Once he set up his private practice, Dr. Jarbo still found himself in situations where he could not come to an arrangement with the hospital to get necessary services, such as stress tests, completed. He eventually had to agree to serve as a fill-in physician for three 24-hour calls per month at the hospital in exchange for a half-day of access per week for administering stress tests.
“I said, ‘Fair enough. I will do the calls, just for the sake of helping my patient,’ because initially I used to get a lot of patients who needed stress tests, and I did not know where to go to with them. I had to refer them to another colleague to do a stress test. Their waiting list is too long. It can take up months to be done. Or, I have to send a patient to St. John’s to get a stress test done. Especially in the winter time, it’s really hard for the patient to travel from here to St. John’s just to have that test done.”
Dr. Jarbo ultimately feels negative word of mouth is hurting Carbonear when it comes to attracting general practitioners for the hospital.

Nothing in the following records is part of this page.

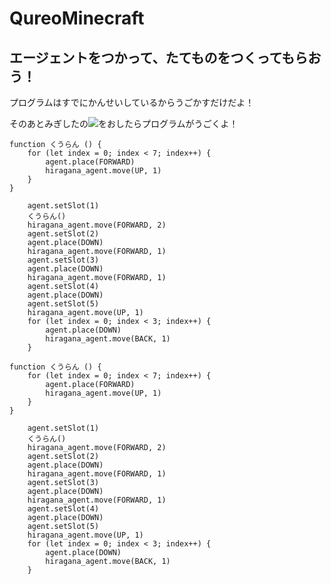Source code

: # QureoMinecraft

## エージェントをつかって、たてものをつくってもらおう！

プログラムはすでにかんせいしているからうごかすだけだよ！

そのあとみぎしたの![](https://raw.githubusercontent.com/camp-minecraft/TechkidsCampTutorial/master/images/playbutton.png)をおしたらプログラムがうごくよ！

```ghost
function くうらん () {
    for (let index = 0; index < 7; index++) {
        agent.place(FORWARD)
        hiragana_agent.move(UP, 1)
    }
}

    agent.setSlot(1)
    くうらん()
    hiragana_agent.move(FORWARD, 2)
    agent.setSlot(2)
    agent.place(DOWN)
    hiragana_agent.move(FORWARD, 1)
    agent.setSlot(3)
    agent.place(DOWN)
    hiragana_agent.move(FORWARD, 1)
    agent.setSlot(4)
    agent.place(DOWN)
    agent.setSlot(5)
    hiragana_agent.move(UP, 1)
    for (let index = 0; index < 3; index++) {
        agent.place(DOWN)
        hiragana_agent.move(BACK, 1)
    }
```

```template
function くうらん () {
    for (let index = 0; index < 7; index++) {
        agent.place(FORWARD)
        hiragana_agent.move(UP, 1)
    }
}

    agent.setSlot(1)
    くうらん()
    hiragana_agent.move(FORWARD, 2)
    agent.setSlot(2)
    agent.place(DOWN)
    hiragana_agent.move(FORWARD, 1)
    agent.setSlot(3)
    agent.place(DOWN)
    hiragana_agent.move(FORWARD, 1)
    agent.setSlot(4)
    agent.place(DOWN)
    agent.setSlot(5)
    hiragana_agent.move(UP, 1)
    for (let index = 0; index < 3; index++) {
        agent.place(DOWN)
        hiragana_agent.move(BACK, 1)
    }

```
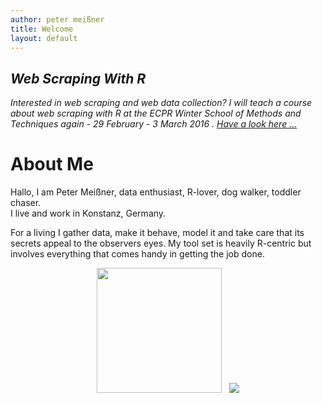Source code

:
 ```yaml
---
author: peter meißner
title: Welcome
layout: default
---
```




## *Web Scraping With R*

*Interested in web scraping and web data collection? I will teach a course about web scraping with R at the ECPR Winter School of Methods and Techniques again - 29 February - 3 March 2016 . [Have a look here ...](http://www.ecpr.eu/Events/EventDetails.aspx?EventID=103)*


# About Me

Hallo, I am Peter Meißner, data enthusiast, R-lover, dog walker, toddler chaser. <br>
I live and work in Konstanz, Germany.

For a living I gather data, make it behave, model it and take care that its secrets appeal to the observers eyes. My tool set is heavily R-centric but involves everything that comes handy in getting the job done.


<div style="text-align:center;">
<img width="200" src="http://pmeissner.com/peter_meissner_ecpr.jpg">
&nbsp; <img src="https://maps.googleapis.com/maps/api/staticmap?center=50.368608, 11&zoom=4&size=200x267&maptype=terrain&markers=color:blue%7Clabel:Konstanz%7CKonstanz&style=feature:road|visibility:off&style=feature:landscape|visibility:off&style=feature:poi|visibility:off">
</div>


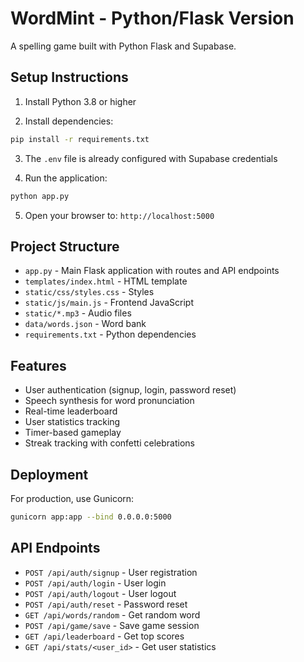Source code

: # WordMint - Python/Flask Version

A spelling game built with Python Flask and Supabase.

## Setup Instructions

1. Install Python 3.8 or higher

2. Install dependencies:
```bash
pip install -r requirements.txt
```

3. The `.env` file is already configured with Supabase credentials

4. Run the application:
```bash
python app.py
```

5. Open your browser to: `http://localhost:5000`

## Project Structure

- `app.py` - Main Flask application with routes and API endpoints
- `templates/index.html` - HTML template
- `static/css/styles.css` - Styles
- `static/js/main.js` - Frontend JavaScript
- `static/*.mp3` - Audio files
- `data/words.json` - Word bank
- `requirements.txt` - Python dependencies

## Features

- User authentication (signup, login, password reset)
- Speech synthesis for word pronunciation
- Real-time leaderboard
- User statistics tracking
- Timer-based gameplay
- Streak tracking with confetti celebrations

## Deployment

For production, use Gunicorn:
```bash
gunicorn app:app --bind 0.0.0.0:5000
```

## API Endpoints

- `POST /api/auth/signup` - User registration
- `POST /api/auth/login` - User login
- `POST /api/auth/logout` - User logout
- `POST /api/auth/reset` - Password reset
- `GET /api/words/random` - Get random word
- `POST /api/game/save` - Save game session
- `GET /api/leaderboard` - Get top scores
- `GET /api/stats/<user_id>` - Get user statistics
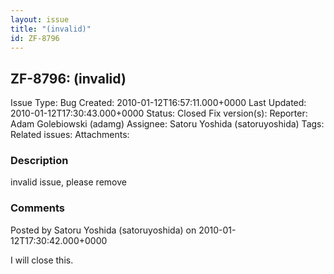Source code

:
 ```yaml
---
layout: issue
title: "(invalid)"
id: ZF-8796
---
```


ZF-8796: (invalid)
------------------

 Issue Type: Bug Created: 2010-01-12T16:57:11.000+0000 Last Updated: 2010-01-12T17:30:43.000+0000 Status: Closed Fix version(s): 
 Reporter:  Adam Golebiowski (adamg)  Assignee:  Satoru Yoshida (satoruyoshida)  Tags: 
 Related issues: 
 Attachments: 
### Description

invalid issue, please remove

 

 

### Comments

Posted by Satoru Yoshida (satoruyoshida) on 2010-01-12T17:30:42.000+0000

I will close this.

 

 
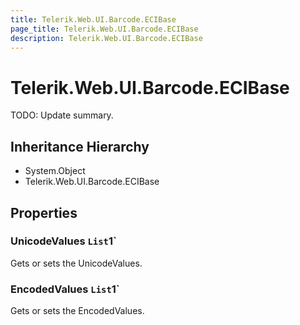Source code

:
 ```yaml
---
title: Telerik.Web.UI.Barcode.ECIBase
page_title: Telerik.Web.UI.Barcode.ECIBase
description: Telerik.Web.UI.Barcode.ECIBase
---
```


# Telerik.Web.UI.Barcode.ECIBase

TODO: Update summary.

## Inheritance Hierarchy

* System.Object
* Telerik.Web.UI.Barcode.ECIBase

## Properties

###  UnicodeValues `List`1`

Gets or sets the UnicodeValues.

###  EncodedValues `List`1`

Gets or sets the EncodedValues.

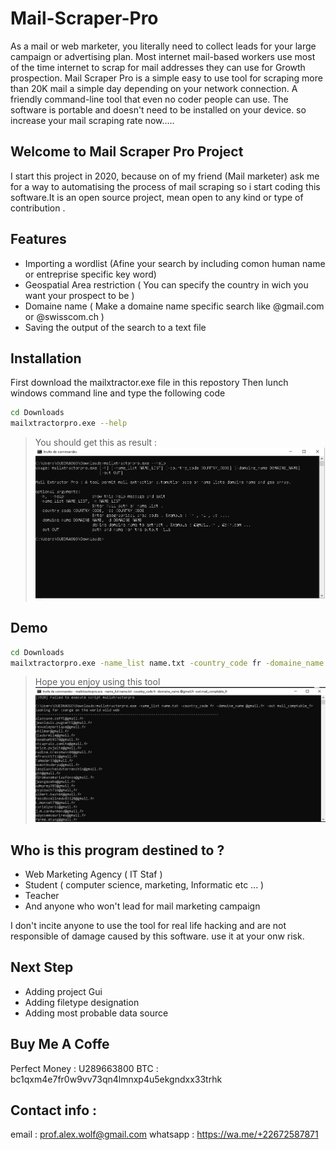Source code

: # Mail-Scraper-Pro

As a mail or web marketer, you literally need to collect leads for your large campaign or advertising plan. Most internet mail-based workers use most of the time internet to scrap for mail addresses they can use for Growth prospection. Mail Scraper Pro is a simple easy to use tool for scraping more than 20K mail a simple day depending on your network connection. A friendly command-line tool that even no coder people can use. The software is portable and doesn't need to be installed on your device.  so increase your mail scraping rate now.....

## Welcome to Mail Scraper Pro Project

I start this project in 2020, because on of my friend (Mail marketer) ask me for a way to automatising the process of mail scraping so i start coding this software.It is an open source project,  mean open to any kind or type of contribution  .

## Features

- Importing a wordlist (Afine your search by including comon human name or entreprise specific key word)
- Geospatial Area restriction ( You can specify the country in wich you want your prospect to be )
- Domaine name ( Make a domaine name specific search like @gmail.com or @swisscom.ch )
- Saving the output of the search to a text file

## Installation

First download the mailxtractor.exe file in this repostory
Then lunch windows command line and type the following code 

```sh
cd Downloads
mailxtractorpro.exe --help
```

> You should get this as result :
![Simple capture](M1.PNG)

## Demo

```sh
cd Downloads
mailxtractorpro.exe -name_list name.txt -country_code fr -domaine_name @orange.fr -out mail_comptable_fr
```
> Hope you enjoy using this tool
![Simple capture](M2.PNG)

## Who is this program destined to ?
- Web Marketing Agency ( IT Staf ) 
- Student ( computer science, marketing, Informatic etc ... )
- Teacher
- And anyone who won't lead for mail marketing campaign

I don't incite anyone to use the tool for real life hacking and are not responsible of damage caused by this software. use it at your onw risk.

## Next Step

- Adding project Gui
- Adding filetype designation
- Adding most probable data source


## Buy Me A Coffe
Perfect Money : U289663800 BTC : bc1qxm4e7fr0w9vv73qn4lmnxp4u5ekgndxx33trhk

## Contact info :
email : prof.alex.wolf@gmail.com whatsapp : https://wa.me/+22672587871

He’s also aware of the struggle to attract family physicians to the area and hopes Eastern Health’s future efforts to do so prove fruitful. However, he believes one sure-fire step to aid the situation would be to loosen restrictions on foreign doctors required to work only within the hospital and instead let them handle clinics. If a family physician is known to be close to retirement, they could even be placed with that physician to become familiar with their practice and be mentored, leaving someone prepared to take their place in the process.
“Some other guys like this should be trained to cover clinics in the community to help these retiring physicians. Like TC Medical, they almost have 7,000 patients. There used to be five or six family physicians. They’re retired now. They’re left with two. Two will not be able to see all (these patients). They are unable to recruit anybody so far. They need help. They aren’t going to wait five years for a new graduate to come.”
As for the hospital administration in Carbonear, Dr. Jarbo would encourage setting up a system where those positions are filled through an election within the hospital.
The decision to leave was difficult for the doctor, who was happy to treat the patients coming through his doors — he had 5,000 total visits in one year alone and knows this has helped wait times at the hospital for internal medicine services. However, he worried about the long-term implications of having inadequate support from the hospital to meet patients’ needs.
“Honestly, I’m so pleased that I was doing everything for the best interest of the patient, and most of them were grateful for that,” he said. “But again, you need a friendly, supportive hospital. I cannot keep calling St. John’s for everything. “The patient cannot go to St. John’s to do everything. We need local support from this hospital.”